_Task statement_. Starting at the line below holding "Wednesday 13 May" and stopping at the line holding "Tuesday 19 May", print every line exactly, both ends included, and leave the rest out.

_Records provided_.
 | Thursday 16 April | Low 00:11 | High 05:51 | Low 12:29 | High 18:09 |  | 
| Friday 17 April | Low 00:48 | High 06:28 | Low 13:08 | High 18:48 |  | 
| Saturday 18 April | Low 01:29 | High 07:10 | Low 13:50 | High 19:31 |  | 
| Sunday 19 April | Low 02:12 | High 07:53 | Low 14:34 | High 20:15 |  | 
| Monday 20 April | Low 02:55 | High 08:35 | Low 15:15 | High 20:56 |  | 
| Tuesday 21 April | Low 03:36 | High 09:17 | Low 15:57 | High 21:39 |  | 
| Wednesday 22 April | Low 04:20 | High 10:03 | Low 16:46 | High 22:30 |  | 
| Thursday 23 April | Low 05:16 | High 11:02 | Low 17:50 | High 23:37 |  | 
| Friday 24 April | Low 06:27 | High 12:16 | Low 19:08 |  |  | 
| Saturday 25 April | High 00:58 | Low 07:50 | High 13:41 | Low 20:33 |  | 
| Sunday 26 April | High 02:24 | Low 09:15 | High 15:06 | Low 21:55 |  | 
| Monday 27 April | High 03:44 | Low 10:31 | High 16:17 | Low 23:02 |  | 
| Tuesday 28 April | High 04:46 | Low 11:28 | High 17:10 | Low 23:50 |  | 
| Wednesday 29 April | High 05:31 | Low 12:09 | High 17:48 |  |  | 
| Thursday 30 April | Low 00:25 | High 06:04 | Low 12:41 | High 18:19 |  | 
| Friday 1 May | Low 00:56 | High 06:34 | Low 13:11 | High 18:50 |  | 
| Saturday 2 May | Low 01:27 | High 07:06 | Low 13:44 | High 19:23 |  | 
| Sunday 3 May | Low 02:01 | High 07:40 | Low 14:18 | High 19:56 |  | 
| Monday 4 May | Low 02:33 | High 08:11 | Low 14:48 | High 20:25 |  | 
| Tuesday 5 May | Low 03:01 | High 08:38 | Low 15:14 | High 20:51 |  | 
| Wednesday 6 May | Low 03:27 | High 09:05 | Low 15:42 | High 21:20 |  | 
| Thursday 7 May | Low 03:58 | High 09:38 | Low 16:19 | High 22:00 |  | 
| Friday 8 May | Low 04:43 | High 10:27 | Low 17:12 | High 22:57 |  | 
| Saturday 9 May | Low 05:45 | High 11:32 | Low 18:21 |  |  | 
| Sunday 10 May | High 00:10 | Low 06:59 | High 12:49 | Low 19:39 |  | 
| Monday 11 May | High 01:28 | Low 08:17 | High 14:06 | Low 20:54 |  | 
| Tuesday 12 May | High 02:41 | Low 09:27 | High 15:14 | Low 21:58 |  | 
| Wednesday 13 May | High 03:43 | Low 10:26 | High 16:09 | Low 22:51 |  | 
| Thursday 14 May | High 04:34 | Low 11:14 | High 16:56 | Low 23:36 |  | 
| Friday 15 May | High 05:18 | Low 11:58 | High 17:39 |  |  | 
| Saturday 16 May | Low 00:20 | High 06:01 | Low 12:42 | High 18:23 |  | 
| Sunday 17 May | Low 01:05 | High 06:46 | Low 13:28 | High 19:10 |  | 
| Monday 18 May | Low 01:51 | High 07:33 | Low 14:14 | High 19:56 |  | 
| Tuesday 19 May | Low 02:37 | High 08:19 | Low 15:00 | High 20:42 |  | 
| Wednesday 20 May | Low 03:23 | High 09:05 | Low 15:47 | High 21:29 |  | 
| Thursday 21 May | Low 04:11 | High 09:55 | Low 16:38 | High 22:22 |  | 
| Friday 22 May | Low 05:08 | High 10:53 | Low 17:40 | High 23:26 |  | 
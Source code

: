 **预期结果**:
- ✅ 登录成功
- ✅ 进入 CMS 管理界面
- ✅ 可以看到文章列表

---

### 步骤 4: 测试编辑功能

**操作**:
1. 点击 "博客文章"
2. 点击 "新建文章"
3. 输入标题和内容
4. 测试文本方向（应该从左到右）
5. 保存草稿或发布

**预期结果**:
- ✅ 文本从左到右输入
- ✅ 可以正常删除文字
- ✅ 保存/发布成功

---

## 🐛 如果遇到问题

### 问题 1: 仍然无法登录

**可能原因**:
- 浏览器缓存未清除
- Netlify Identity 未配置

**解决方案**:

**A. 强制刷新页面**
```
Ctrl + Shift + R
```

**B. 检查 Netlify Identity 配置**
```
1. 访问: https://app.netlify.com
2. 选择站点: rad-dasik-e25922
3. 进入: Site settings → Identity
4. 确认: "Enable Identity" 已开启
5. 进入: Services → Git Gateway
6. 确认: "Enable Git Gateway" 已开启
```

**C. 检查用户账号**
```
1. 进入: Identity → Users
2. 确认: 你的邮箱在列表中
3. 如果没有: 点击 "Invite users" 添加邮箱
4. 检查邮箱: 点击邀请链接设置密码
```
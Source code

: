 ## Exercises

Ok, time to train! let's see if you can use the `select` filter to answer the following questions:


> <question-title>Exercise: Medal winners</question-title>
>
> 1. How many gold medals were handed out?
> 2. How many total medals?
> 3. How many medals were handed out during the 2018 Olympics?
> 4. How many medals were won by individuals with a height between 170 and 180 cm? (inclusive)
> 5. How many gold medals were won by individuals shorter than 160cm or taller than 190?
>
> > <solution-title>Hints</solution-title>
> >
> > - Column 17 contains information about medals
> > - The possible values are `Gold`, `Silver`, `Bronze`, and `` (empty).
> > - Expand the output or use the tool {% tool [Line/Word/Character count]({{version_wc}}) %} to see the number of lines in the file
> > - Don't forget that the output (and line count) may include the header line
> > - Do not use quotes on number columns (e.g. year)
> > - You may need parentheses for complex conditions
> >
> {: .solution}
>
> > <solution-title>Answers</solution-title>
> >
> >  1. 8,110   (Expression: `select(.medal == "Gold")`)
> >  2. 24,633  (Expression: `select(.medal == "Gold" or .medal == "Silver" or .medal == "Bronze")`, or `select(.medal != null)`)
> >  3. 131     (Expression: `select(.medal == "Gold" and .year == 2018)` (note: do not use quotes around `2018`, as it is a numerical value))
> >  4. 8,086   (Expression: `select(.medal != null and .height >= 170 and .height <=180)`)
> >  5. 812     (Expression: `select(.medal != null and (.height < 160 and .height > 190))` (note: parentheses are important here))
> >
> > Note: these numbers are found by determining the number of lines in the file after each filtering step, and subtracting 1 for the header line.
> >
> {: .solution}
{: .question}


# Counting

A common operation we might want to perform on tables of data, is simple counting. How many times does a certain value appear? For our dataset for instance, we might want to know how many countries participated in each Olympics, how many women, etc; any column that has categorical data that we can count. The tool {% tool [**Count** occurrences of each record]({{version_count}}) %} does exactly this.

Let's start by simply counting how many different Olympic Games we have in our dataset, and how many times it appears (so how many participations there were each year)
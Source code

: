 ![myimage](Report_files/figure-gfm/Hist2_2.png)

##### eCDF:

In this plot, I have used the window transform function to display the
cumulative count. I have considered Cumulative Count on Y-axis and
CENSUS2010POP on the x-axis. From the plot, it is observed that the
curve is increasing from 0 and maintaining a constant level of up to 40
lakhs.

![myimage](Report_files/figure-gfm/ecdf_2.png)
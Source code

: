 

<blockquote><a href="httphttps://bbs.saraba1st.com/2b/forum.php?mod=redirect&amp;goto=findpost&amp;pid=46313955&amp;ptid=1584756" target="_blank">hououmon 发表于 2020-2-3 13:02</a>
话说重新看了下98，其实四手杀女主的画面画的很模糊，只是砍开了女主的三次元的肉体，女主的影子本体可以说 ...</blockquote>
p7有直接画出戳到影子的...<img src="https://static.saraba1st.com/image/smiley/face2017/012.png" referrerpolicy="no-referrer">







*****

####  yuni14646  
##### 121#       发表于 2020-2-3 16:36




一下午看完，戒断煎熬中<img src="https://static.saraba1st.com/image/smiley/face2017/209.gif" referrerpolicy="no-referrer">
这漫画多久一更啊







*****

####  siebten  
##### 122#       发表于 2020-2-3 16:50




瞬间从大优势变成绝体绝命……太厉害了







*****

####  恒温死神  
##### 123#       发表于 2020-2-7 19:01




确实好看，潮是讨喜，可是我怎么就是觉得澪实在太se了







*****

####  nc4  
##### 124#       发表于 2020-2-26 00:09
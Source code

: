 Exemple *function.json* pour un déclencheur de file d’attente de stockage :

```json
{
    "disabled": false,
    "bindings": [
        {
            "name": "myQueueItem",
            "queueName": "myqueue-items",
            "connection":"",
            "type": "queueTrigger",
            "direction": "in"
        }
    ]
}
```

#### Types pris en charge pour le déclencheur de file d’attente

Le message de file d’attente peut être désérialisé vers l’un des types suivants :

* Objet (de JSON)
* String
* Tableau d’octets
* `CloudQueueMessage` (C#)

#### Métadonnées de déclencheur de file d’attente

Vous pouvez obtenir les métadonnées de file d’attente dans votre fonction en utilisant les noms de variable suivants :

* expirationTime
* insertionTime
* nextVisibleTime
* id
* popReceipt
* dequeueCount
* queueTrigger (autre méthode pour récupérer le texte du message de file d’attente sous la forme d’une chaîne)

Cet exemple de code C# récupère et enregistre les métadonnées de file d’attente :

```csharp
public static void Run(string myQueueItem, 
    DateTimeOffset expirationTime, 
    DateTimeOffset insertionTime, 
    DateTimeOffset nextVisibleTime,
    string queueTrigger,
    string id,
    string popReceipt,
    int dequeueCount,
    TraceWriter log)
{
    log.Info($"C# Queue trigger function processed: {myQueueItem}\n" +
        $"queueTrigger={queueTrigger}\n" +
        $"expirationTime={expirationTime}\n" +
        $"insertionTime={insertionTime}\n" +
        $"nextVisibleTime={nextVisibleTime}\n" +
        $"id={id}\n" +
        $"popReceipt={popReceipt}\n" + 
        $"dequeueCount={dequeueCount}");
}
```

_Response to the exercise_.
| Wednesday 13 May | High 03:43 | Low 10:26 | High 16:09 | Low 22:51 |  | 
| Thursday 14 May | High 04:34 | Low 11:14 | High 16:56 | Low 23:36 |  | 
| Friday 15 May | High 05:18 | Low 11:58 | High 17:39 |  |  | 
| Saturday 16 May | Low 00:20 | High 06:01 | Low 12:42 | High 18:23 |  | 
| Sunday 17 May | Low 01:05 | High 06:46 | Low 13:28 | High 19:10 |  | 
| Monday 18 May | Low 01:51 | High 07:33 | Low 14:14 | High 19:56 |  | 
| Tuesday 19 May | Low 02:37 | High 08:19 | Low 15:00 | High 20:42 |  | 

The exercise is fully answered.